## Work request
After locating the line that contains "# Pin code Identifier using angular" in the records below, write out exactly that line and each line after it through the one that contains "- 학습을 하거나 문제를 푸는 경우를 모두 생각해보아야 한다.", and nothing else.

## Source data
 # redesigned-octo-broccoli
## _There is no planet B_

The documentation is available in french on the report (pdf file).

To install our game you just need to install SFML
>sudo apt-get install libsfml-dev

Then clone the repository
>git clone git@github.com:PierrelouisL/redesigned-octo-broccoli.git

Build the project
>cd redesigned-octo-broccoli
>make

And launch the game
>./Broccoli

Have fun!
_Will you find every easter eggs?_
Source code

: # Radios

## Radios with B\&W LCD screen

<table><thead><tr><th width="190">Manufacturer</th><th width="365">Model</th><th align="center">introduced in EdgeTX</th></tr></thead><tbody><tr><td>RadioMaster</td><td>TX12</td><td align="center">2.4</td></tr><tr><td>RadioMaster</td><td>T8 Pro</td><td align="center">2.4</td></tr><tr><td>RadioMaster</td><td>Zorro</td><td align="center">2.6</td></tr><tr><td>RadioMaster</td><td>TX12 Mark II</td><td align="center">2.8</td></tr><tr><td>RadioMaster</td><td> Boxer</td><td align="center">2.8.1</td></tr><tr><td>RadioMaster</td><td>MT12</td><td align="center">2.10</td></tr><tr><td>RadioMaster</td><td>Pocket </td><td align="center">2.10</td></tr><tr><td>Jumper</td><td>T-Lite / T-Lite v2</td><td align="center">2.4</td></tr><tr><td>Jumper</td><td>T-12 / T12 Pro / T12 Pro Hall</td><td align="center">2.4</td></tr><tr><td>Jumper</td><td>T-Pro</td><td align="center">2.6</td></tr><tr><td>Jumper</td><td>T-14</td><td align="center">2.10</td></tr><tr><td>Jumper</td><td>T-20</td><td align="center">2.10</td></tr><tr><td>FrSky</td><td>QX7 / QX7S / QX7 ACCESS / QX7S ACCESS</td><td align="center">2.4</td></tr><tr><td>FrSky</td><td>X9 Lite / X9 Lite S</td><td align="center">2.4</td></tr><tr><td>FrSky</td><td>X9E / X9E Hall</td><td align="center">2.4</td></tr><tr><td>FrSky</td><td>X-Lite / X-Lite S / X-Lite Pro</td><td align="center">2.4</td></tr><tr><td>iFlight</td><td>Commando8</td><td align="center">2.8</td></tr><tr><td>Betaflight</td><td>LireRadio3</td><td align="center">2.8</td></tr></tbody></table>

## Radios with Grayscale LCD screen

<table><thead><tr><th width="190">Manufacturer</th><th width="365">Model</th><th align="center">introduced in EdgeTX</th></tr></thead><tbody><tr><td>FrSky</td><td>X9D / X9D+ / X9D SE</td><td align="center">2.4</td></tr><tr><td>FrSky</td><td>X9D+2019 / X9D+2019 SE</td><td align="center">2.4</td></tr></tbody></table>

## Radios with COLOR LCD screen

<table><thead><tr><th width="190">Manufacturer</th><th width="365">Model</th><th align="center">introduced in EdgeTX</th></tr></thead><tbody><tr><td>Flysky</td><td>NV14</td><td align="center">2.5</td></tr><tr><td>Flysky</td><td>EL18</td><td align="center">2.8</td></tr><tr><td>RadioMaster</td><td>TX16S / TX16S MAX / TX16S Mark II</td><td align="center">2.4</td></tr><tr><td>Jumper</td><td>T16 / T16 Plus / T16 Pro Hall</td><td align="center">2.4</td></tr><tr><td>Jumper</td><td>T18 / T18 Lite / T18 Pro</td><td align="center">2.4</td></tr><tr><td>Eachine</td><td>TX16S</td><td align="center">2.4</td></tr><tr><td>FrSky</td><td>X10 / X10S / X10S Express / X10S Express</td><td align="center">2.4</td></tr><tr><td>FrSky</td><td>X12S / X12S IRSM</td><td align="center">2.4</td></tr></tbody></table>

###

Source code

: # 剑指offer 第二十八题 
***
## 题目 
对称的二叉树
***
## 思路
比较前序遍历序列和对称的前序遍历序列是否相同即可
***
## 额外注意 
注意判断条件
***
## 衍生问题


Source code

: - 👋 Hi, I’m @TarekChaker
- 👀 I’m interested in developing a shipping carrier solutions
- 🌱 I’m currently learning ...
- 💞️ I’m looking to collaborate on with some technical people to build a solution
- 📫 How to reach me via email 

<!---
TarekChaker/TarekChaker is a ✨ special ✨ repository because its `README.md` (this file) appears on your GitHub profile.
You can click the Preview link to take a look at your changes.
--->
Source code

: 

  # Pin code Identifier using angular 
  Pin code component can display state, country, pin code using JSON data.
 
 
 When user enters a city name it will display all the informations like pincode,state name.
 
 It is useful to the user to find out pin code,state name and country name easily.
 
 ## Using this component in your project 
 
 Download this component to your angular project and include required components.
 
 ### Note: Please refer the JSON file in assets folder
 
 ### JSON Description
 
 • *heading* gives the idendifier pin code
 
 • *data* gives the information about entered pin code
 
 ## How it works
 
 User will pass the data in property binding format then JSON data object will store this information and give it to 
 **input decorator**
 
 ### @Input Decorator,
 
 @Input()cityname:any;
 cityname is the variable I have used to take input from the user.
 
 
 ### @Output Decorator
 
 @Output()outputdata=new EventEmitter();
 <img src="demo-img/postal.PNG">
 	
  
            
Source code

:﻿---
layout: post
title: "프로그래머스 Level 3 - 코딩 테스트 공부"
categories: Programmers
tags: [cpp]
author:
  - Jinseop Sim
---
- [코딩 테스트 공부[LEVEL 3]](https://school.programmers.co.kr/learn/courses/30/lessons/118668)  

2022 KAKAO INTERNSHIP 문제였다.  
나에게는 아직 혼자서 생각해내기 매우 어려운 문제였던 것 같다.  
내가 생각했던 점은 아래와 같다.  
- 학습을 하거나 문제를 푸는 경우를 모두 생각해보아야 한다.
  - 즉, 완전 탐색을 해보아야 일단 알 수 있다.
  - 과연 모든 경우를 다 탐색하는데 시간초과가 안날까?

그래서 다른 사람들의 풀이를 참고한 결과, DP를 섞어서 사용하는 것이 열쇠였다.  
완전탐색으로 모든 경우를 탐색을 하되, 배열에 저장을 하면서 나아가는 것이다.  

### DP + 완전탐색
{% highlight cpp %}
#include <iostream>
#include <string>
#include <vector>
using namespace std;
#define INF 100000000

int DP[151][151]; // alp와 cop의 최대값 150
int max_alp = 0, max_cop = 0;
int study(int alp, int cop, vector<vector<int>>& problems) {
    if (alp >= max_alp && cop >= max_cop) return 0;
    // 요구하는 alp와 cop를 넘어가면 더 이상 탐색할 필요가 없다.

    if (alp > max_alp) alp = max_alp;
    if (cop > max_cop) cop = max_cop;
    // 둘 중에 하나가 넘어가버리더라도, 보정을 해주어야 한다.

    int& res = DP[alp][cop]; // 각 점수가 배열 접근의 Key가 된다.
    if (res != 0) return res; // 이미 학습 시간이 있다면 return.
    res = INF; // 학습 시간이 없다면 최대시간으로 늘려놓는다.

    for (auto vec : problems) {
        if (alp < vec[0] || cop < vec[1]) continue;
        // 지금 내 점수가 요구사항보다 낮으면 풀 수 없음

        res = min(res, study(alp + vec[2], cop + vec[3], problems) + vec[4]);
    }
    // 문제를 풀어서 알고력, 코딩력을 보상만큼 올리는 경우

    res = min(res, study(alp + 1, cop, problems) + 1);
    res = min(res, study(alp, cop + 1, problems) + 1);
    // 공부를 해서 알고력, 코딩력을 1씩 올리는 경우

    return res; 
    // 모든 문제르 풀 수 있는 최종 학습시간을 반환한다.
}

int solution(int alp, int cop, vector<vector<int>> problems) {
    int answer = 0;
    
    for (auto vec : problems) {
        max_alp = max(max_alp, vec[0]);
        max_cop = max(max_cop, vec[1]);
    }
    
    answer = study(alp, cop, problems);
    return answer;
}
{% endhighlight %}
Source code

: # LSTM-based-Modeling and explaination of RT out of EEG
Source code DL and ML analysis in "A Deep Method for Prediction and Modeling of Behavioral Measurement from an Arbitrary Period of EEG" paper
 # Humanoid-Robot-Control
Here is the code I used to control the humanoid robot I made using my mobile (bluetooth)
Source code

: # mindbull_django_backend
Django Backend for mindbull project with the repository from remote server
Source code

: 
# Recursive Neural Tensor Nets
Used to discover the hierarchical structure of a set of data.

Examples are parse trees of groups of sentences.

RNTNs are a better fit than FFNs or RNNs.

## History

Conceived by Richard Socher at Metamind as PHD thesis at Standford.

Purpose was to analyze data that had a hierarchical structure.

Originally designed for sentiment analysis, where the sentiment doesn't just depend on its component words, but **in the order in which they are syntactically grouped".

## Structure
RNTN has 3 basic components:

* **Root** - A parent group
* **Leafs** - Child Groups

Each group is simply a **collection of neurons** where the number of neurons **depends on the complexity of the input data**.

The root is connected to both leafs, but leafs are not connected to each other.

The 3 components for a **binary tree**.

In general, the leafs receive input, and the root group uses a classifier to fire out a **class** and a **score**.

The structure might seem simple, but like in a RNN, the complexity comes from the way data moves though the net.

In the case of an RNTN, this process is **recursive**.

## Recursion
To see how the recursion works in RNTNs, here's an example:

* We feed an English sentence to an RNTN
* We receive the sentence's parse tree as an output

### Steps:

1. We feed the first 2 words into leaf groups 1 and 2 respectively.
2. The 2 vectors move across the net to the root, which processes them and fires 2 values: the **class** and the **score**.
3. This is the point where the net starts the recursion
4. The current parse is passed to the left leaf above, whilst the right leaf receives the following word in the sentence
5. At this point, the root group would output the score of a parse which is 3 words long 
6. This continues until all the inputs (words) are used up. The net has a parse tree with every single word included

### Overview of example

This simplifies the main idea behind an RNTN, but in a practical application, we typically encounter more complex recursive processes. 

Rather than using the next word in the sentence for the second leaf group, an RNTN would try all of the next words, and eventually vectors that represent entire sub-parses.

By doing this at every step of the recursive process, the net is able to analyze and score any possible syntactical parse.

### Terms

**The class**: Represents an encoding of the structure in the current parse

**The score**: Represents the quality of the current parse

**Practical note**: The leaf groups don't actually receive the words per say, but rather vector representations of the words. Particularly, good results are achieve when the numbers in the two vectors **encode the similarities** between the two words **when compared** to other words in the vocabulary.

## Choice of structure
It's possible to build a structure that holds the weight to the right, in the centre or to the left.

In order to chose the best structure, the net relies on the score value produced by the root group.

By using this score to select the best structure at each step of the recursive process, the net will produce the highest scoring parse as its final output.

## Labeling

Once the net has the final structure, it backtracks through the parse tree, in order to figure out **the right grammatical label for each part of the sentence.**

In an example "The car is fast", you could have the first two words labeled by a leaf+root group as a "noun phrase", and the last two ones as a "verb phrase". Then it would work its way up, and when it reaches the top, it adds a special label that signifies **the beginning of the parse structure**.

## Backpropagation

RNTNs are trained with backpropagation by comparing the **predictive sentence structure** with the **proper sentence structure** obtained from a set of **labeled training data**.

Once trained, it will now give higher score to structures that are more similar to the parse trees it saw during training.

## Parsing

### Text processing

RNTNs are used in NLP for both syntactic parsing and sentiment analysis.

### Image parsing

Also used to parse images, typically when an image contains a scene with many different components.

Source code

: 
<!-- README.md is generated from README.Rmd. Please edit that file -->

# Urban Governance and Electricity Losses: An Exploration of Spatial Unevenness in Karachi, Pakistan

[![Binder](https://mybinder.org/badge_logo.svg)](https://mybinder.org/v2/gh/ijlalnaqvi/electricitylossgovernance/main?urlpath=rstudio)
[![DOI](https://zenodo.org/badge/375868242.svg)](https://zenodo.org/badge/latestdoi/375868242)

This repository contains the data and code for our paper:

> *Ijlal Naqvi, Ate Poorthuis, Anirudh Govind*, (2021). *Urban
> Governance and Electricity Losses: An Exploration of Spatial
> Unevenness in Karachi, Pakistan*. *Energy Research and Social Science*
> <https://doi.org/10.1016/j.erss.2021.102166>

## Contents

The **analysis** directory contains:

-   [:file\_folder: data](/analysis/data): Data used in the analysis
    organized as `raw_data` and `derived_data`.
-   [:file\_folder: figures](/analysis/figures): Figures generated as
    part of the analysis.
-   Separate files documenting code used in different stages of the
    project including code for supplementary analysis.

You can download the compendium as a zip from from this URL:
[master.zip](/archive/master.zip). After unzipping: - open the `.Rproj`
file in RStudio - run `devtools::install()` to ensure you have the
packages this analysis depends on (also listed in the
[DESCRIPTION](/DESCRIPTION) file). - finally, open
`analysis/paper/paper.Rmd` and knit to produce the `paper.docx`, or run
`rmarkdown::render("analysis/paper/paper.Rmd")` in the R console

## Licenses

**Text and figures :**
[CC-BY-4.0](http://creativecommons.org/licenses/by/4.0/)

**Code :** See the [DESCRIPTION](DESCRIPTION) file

## Response box
  # Pin code Identifier using angular 
  Pin code component can display state, country, pin code using JSON data.
 
 
 When user enters a city name it will display all the informations like pincode,state name.
 
 It is useful to the user to find out pin code,state name and country name easily.
 
 ## Using this component in your project 
 
 Download this component to your angular project and include required components.
 
 ### Note: Please refer the JSON file in assets folder
 
 ### JSON Description
 
 • *heading* gives the idendifier pin code
 
 • *data* gives the information about entered pin code
 
 ## How it works
 
 User will pass the data in property binding format then JSON data object will store this information and give it to 
 **input decorator**
 
 ### @Input Decorator,
 
 @Input()cityname:any;
 cityname is the variable I have used to take input from the user.
 
 
 ### @Output Decorator
 
 @Output()outputdata=new EventEmitter();
 <img src="demo-img/postal.PNG">
 	
  
            
Source code

:﻿---
layout: post
title: "프로그래머스 Level 3 - 코딩 테스트 공부"
categories: Programmers
tags: [cpp]
author:
  - Jinseop Sim
---
- [코딩 테스트 공부[LEVEL 3]](https://school.programmers.co.kr/learn/courses/30/lessons/118668)  

2022 KAKAO INTERNSHIP 문제였다.  
나에게는 아직 혼자서 생각해내기 매우 어려운 문제였던 것 같다.  
내가 생각했던 점은 아래와 같다.  
- 학습을 하거나 문제를 푸는 경우를 모두 생각해보아야 한다.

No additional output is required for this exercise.